Extrait du « Figaro » du 15.11.06 : Clichy- sous-Bois : des lycéens très entourés

Depuis les émeutes de novembre 2005, Sciences Po, l’ENA et l’X proposent un coup de pouce aux élèves méritants.

Dépaysement garanti. À moins d’une heure de chez eux, Mohammed, Ray, Djemila, Fairouz, Olivia, Sarah, Jaouad et les autres viennent de faire un voyage étonnamment exotique. Un de ceux que ces seize bons élèves de terminale du lycée Alfred-Nobel, classé en ZEP, à Clichy-sous-Bois, raconteront longtemps au pied des tours de leur cité. Endimanchés, version jeans, Nike et Adidas, lundi, filles et garçons ont mis ensemble le cap sur la capitale pour atterrir à Sciences Po, 27, rue Saint-Guillaume à Paris, quartier très Rive gauche dans lequel aucun d’entre eux n’avait encore mis les pieds. Certains venaient même pour la première fois seuls à Paris.

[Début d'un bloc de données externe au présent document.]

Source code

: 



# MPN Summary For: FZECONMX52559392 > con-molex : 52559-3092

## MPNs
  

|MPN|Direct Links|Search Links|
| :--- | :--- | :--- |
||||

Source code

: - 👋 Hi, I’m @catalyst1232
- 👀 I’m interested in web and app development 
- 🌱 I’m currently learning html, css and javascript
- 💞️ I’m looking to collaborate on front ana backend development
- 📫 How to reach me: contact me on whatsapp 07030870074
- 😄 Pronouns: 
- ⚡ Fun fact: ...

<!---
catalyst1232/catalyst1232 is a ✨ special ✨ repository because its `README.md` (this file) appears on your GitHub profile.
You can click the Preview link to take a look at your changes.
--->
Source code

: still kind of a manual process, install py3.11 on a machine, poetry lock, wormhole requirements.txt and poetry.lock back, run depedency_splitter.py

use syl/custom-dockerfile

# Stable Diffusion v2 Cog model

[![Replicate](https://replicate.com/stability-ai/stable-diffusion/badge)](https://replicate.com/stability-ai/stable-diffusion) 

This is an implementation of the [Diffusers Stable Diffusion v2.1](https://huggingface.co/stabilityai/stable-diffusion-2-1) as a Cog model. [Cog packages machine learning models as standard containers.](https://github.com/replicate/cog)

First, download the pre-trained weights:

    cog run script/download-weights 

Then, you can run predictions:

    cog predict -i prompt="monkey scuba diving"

Pourtant, l’année prochaine, tous aimeraient faire le grand saut et poursuivre leurs études dans ce temple de l’élitisme républicain via le concours parallèle instauré depuis 2001 par Richard Descoing, le directeur de Sciences Po. Un accès justement prévu pour les élèves venant de lycées défavorisés. Ceux de Clichy-sous-Bois, au coeur des émeutes l’an dernier, en font naturellement partie. Dans le hall de l’école, mines dubitatives, regards perplexes aux étudiants qui les entourent, regroupés, à l’image d’un pack de rugby, les lycéens expriment leurs réticences. « Quelles chances avons-nous de nous intégrer dans une promotion où 50 % des étudiants viennent des arrondissements parisiens les plus riches », s’inquiète un élève. Un autre persifle un peu : « Il y a quelques années, cette école d’excellence donnait l’image d’une France vieillotte, celle du béret et de la baguette, qu’on voit dans les films. Pour montrer qu’ils sont ouverts, les responsables ont décidé de s’intéresser à nos différences. À nous d’en profiter. »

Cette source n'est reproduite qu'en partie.